As is the tradition, Friday night, the last night of first term, was Baby’s Boats campfire. It was raining that night, so first we had the campfire portion of the evening in the play hall. Awards were given out, such as friendliest camper, happiest camper, etc. Afterwards, we made our way to the pathway behind Cowbell and got in line to say goodbye to the sixteens. This was so sad — I could see in their eyes what awaits me, the end to my summers as a camper, just one summer away.
The whole Baby’s Boats tradition is really pretty; you touch your candle’s flame to the Sixteen’s candle flame, and then you hug them. It’s pretty emotional — everyone cries because of the combined sadness of the sixteen’s last night as campers and it being the last night of first term for us all. When the candles float off on the Greenbrier, it really hits home that tonight’s the last night until next year.

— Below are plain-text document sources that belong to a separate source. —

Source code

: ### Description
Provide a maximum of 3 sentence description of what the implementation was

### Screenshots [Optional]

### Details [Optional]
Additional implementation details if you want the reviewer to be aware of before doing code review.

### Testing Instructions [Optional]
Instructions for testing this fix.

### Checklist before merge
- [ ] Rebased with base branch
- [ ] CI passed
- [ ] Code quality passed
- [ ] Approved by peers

Maybe the whole world was shedding a tear because it started raining pretty heavily about halfway through the evening, so we went straight back to our tents.
Last night with tentmates
My tentmates and I, our counselor, and our “honorary counselor,” Gaby (she didn’t have any campers, so she joined our tent) gathered on the floor and discussed the highlights of the term over candy.
One of our tentmates, Anna, stayed full term, and so did Gaby, but the rest of us were leaving. It was particularly sad because it was our counselor Haley’s last night as a counselor — her family was moving to India, so she wasn’t coming back as a counselor next year.

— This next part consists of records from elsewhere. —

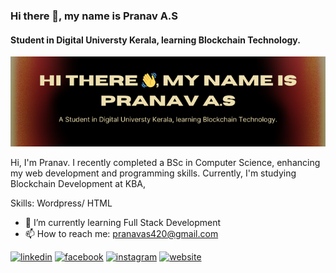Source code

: ### Hi there 👋, my name is Pranav A.S
#### Student in Digital Universty Kerala, learning Blockchain Technology.
![Student in Digital Universty Kerala, learning Blockchain Technology.](https://github.com/PranavAS22/PranavAS22/blob/main/profile.png)

Hi, I'm Pranav. I recently completed a BSc in Computer Science, enhancing my web development and programming skills. Currently, I'm studying Blockchain Development at KBA,

Skills: Wordpress/ HTML 

- 🌱 I’m currently learning Full Stack Development 
- 📫 How to reach me: pranavas420@gmail.com 


[<img src='https://cdn.jsdelivr.net/npm/simple-icons@3.0.1/icons/linkedin.svg' color='white' alt='linkedin' height='40'>](https://www.linkedin.com/in/https://www.linkedin.com/in/pranav-a-s-355abb279//)  [<img src='https://cdn.jsdelivr.net/npm/simple-icons@3.0.1/icons/facebook.svg' alt='facebook' height='40'>](https://www.facebook.com/https://www.facebook.com/profile.php?id=61550729532129)  [<img src='https://cdn.jsdelivr.net/npm/simple-icons@3.0.1/icons/instagram.svg' alt='instagram' height='40'>](https://www.instagram.com/https://www.instagram.com/pranav.a.s__//)  [<img src='https://cdn.jsdelivr.net/npm/simple-icons@3.0.1/icons/icloud.svg' alt='website' height='40'>](PranavAS22)  


<!--
**PranavAS22/PranavAS22** is a ✨ _special_ ✨ repository because its `README.md` (this file) appears on your GitHub profile.

Here are some ideas to get you started:

- 🔭 I’m currently working on ...
- 🌱 I’m currently learning ...
- 👯 I’m looking to collaborate on ...
- 🤔 I’m looking for help with ...
- 💬 Ask me about ...
- 📫 How to reach me: ...
- 😄 Pronouns: ...
- ⚡ Fun fact: ...
-->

We talked for about an hour, and then I played guitar and we sang. It was probably the best ending to first term that we could have had.
Far away friends, close in heart
The next morning, I left early, because I was taking the camp bus.

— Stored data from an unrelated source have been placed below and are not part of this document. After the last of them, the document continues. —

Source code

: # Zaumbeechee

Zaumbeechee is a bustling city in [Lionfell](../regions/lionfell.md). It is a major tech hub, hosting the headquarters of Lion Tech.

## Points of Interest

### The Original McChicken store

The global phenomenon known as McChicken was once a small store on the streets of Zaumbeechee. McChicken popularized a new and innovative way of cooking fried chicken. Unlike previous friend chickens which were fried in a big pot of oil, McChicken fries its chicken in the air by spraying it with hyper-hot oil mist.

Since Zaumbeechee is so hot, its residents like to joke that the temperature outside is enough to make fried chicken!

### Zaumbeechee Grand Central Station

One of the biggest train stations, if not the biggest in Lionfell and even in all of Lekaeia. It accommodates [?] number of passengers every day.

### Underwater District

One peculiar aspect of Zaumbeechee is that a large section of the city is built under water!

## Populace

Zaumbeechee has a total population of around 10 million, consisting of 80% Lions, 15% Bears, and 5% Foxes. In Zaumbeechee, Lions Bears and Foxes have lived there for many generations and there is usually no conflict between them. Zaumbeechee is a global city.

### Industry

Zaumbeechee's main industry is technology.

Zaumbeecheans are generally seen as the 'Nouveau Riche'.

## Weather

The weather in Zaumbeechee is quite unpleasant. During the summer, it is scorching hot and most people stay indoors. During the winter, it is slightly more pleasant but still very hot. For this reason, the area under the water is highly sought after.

Saying goodbye to my friends was really hard. I desperately wanted to stay full term, and still wish that I could have, but, in my mom’s words, “it just wasn’t in the cards.” When I got home, I immediately wrote letters to my friends who were staying full term. We’ve made plans to hang out later this summer, and hopefully our plans can become a reality.
It’s so hard to explain to people how difficult it is to be apart from these friends that you spend three weeks with during the summer. It may be only three weeks, but it might as well be a lifetime. The bonds made in one summer between all of us girls are so tightly knit that sometimes it actually hurts being away from them, those first few days. And knowing that some of them won’t be back the next year makes it harder.
Even though I’ll probably see most of them next summer, being apart from people I really love for a whole year is hard. But I know that when I do see them again, it’s going to be awesome. Sixteens summer is our last summer as campers, and we’re going to make the best of it!
Next summer’s going to be the best one yet!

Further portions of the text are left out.